Aim of the task:
Which lines below contain the word "take"? Copy each of them.

Stored data entries
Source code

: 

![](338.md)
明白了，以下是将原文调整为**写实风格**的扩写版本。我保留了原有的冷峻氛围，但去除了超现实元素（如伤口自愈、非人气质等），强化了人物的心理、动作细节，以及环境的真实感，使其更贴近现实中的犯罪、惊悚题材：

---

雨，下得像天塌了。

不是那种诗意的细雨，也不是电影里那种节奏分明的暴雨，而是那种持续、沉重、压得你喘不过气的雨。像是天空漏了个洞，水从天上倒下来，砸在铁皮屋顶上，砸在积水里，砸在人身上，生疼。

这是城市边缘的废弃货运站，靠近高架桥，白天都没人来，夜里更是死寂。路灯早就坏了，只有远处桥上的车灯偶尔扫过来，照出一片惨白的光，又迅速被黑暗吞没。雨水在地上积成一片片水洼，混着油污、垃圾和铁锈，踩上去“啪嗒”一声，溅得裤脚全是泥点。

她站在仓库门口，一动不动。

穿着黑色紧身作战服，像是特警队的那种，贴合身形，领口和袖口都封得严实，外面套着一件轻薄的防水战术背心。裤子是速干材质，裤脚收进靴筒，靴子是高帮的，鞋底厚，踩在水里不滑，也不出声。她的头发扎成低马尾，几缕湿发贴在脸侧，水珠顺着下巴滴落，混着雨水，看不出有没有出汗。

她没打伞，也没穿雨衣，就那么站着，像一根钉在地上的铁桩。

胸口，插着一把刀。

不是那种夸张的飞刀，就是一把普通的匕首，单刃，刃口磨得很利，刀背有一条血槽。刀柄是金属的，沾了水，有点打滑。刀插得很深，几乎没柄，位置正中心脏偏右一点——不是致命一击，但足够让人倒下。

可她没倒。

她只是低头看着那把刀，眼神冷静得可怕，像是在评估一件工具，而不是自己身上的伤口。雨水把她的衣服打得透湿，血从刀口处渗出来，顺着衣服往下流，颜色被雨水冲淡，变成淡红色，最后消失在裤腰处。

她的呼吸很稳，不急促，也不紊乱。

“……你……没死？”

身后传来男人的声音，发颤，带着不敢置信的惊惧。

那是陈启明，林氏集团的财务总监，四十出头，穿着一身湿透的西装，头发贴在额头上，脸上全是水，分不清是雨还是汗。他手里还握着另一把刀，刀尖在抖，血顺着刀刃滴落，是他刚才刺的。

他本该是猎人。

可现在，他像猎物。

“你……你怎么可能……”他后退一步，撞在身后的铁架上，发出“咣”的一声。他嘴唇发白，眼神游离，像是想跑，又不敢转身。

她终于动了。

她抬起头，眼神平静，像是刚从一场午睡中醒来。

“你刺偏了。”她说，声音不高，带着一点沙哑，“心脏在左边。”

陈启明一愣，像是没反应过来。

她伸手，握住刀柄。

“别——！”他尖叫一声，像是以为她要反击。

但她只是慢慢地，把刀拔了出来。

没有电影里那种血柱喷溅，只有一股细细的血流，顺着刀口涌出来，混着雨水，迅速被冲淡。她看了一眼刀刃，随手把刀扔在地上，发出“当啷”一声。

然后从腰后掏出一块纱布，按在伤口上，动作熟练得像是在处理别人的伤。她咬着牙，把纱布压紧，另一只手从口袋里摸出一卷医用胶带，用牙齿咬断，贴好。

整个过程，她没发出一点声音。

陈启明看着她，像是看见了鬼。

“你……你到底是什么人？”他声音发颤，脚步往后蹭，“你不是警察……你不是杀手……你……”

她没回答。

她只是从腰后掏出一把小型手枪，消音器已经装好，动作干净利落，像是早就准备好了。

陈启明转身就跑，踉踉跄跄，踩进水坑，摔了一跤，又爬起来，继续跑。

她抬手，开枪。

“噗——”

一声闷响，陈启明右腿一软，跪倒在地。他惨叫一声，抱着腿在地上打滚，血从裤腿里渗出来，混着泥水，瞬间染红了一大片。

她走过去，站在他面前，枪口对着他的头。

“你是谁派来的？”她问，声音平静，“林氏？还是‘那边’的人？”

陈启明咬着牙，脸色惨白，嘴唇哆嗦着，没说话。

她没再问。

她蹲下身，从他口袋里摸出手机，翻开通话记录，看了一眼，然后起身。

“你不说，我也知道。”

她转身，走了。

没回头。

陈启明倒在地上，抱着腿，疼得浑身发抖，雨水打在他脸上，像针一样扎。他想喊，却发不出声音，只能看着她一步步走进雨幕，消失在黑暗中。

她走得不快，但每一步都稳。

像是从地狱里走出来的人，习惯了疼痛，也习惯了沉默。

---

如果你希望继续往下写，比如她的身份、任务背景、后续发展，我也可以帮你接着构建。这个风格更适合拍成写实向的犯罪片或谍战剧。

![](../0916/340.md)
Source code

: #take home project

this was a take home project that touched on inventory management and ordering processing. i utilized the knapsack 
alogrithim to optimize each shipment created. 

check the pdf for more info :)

Answer for the task:
: #take home project
this was a take home project that touched on inventory management and ordering processing. i utilized the knapsack 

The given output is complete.